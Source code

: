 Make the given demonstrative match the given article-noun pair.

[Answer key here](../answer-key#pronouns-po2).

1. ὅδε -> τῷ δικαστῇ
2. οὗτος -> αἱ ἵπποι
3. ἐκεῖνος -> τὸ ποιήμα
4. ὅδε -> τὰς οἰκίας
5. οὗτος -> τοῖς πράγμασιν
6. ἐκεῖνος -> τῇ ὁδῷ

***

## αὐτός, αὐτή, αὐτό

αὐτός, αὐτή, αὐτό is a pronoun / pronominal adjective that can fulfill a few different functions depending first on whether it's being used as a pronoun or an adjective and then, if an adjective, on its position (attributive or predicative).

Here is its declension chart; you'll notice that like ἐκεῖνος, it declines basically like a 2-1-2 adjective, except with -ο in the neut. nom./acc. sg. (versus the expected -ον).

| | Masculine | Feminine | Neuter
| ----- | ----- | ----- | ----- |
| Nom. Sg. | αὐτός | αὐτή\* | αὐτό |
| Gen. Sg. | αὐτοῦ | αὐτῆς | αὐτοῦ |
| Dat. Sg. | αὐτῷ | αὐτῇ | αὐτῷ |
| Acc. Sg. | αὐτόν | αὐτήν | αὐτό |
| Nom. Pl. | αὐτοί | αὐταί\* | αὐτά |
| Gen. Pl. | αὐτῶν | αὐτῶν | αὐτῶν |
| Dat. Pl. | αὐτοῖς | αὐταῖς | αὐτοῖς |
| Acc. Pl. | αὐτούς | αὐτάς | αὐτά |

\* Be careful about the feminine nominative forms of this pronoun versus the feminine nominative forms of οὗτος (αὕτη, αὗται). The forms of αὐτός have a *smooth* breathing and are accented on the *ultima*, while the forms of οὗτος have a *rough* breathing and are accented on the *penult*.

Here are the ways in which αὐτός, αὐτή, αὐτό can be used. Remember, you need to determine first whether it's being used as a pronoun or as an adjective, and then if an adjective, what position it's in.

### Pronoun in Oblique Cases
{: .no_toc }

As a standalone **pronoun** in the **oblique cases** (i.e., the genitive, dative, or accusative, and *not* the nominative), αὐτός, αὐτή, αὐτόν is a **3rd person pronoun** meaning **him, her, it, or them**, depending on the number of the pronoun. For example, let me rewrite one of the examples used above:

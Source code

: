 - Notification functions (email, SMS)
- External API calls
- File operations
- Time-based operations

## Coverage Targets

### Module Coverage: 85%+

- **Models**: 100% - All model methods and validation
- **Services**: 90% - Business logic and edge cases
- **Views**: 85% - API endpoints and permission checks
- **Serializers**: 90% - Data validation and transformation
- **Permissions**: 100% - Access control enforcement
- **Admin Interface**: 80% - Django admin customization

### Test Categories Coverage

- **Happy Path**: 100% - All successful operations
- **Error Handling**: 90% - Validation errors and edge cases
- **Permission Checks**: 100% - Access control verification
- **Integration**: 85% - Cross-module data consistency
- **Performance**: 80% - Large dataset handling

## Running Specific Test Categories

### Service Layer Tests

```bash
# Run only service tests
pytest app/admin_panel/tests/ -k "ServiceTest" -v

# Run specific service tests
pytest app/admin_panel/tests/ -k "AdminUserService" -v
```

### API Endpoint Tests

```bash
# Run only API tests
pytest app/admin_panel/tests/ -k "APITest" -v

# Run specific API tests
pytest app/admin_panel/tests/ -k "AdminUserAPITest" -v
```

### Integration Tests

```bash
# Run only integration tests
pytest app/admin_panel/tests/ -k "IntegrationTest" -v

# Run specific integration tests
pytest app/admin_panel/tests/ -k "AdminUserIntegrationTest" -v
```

───

About this task: Copy the data above exactly. Every line must be included.

Written answer:
Source code

: Make the given demonstrative match the given article-noun pair.

[Answer key here](../answer-key#pronouns-po2).

1. ὅδε -> τῷ δικαστῇ
2. οὗτος -> αἱ ἵπποι
3. ἐκεῖνος -> τὸ ποιήμα
4. ὅδε -> τὰς οἰκίας
5. οὗτος -> τοῖς πράγμασιν
6. ἐκεῖνος -> τῇ ὁδῷ

***

## αὐτός, αὐτή, αὐτό

αὐτός, αὐτή, αὐτό is a pronoun / pronominal adjective that can fulfill a few different functions depending first on whether it's being used as a pronoun or an adjective and then, if an adjective, on its position (attributive or predicative).

Here is its declension chart; you'll notice that like ἐκεῖνος, it declines basically like a 2-1-2 adjective, except with -ο in the neut. nom./acc. sg. (versus the expected -ον).

| | Masculine | Feminine | Neuter
| ----- | ----- | ----- | ----- |
| Nom. Sg. | αὐτός | αὐτή\* | αὐτό |
| Gen. Sg. | αὐτοῦ | αὐτῆς | αὐτοῦ |
| Dat. Sg. | αὐτῷ | αὐτῇ | αὐτῷ |
| Acc. Sg. | αὐτόν | αὐτήν | αὐτό |
| Nom. Pl. | αὐτοί | αὐταί\* | αὐτά |
| Gen. Pl. | αὐτῶν | αὐτῶν | αὐτῶν |
| Dat. Pl. | αὐτοῖς | αὐταῖς | αὐτοῖς |
| Acc. Pl. | αὐτούς | αὐτάς | αὐτά |

\* Be careful about the feminine nominative forms of this pronoun versus the feminine nominative forms of οὗτος (αὕτη, αὗται). The forms of αὐτός have a *smooth* breathing and are accented on the *ultima*, while the forms of οὗτος have a *rough* breathing and are accented on the *penult*.

Here are the ways in which αὐτός, αὐτή, αὐτό can be used. Remember, you need to determine first whether it's being used as a pronoun or as an adjective, and then if an adjective, what position it's in.

### Pronoun in Oblique Cases
{: .no_toc }

As a standalone **pronoun** in the **oblique cases** (i.e., the genitive, dative, or accusative, and *not* the nominative), αὐτός, αὐτή, αὐτόν is a **3rd person pronoun** meaning **him, her, it, or them**, depending on the number of the pronoun. For example, let me rewrite one of the examples used above:

Source code

: - Notification functions (email, SMS)
- External API calls
- File operations
- Time-based operations

## Coverage Targets

### Module Coverage: 85%+

- **Models**: 100% - All model methods and validation
- **Services**: 90% - Business logic and edge cases
- **Views**: 85% - API endpoints and permission checks
- **Serializers**: 90% - Data validation and transformation
- **Permissions**: 100% - Access control enforcement
- **Admin Interface**: 80% - Django admin customization

### Test Categories Coverage

- **Happy Path**: 100% - All successful operations
- **Error Handling**: 90% - Validation errors and edge cases
- **Permission Checks**: 100% - Access control verification
- **Integration**: 85% - Cross-module data consistency
- **Performance**: 80% - Large dataset handling

## Running Specific Test Categories

### Service Layer Tests

```bash
# Run only service tests
pytest app/admin_panel/tests/ -k "ServiceTest" -v

# Run specific service tests
pytest app/admin_panel/tests/ -k "AdminUserService" -v
```

### API Endpoint Tests

```bash
# Run only API tests
pytest app/admin_panel/tests/ -k "APITest" -v

# Run specific API tests
pytest app/admin_panel/tests/ -k "AdminUserAPITest" -v
```

### Integration Tests

```bash
# Run only integration tests
pytest app/admin_panel/tests/ -k "IntegrationTest" -v

# Run specific integration tests
pytest app/admin_panel/tests/ -k "AdminUserIntegrationTest" -v
```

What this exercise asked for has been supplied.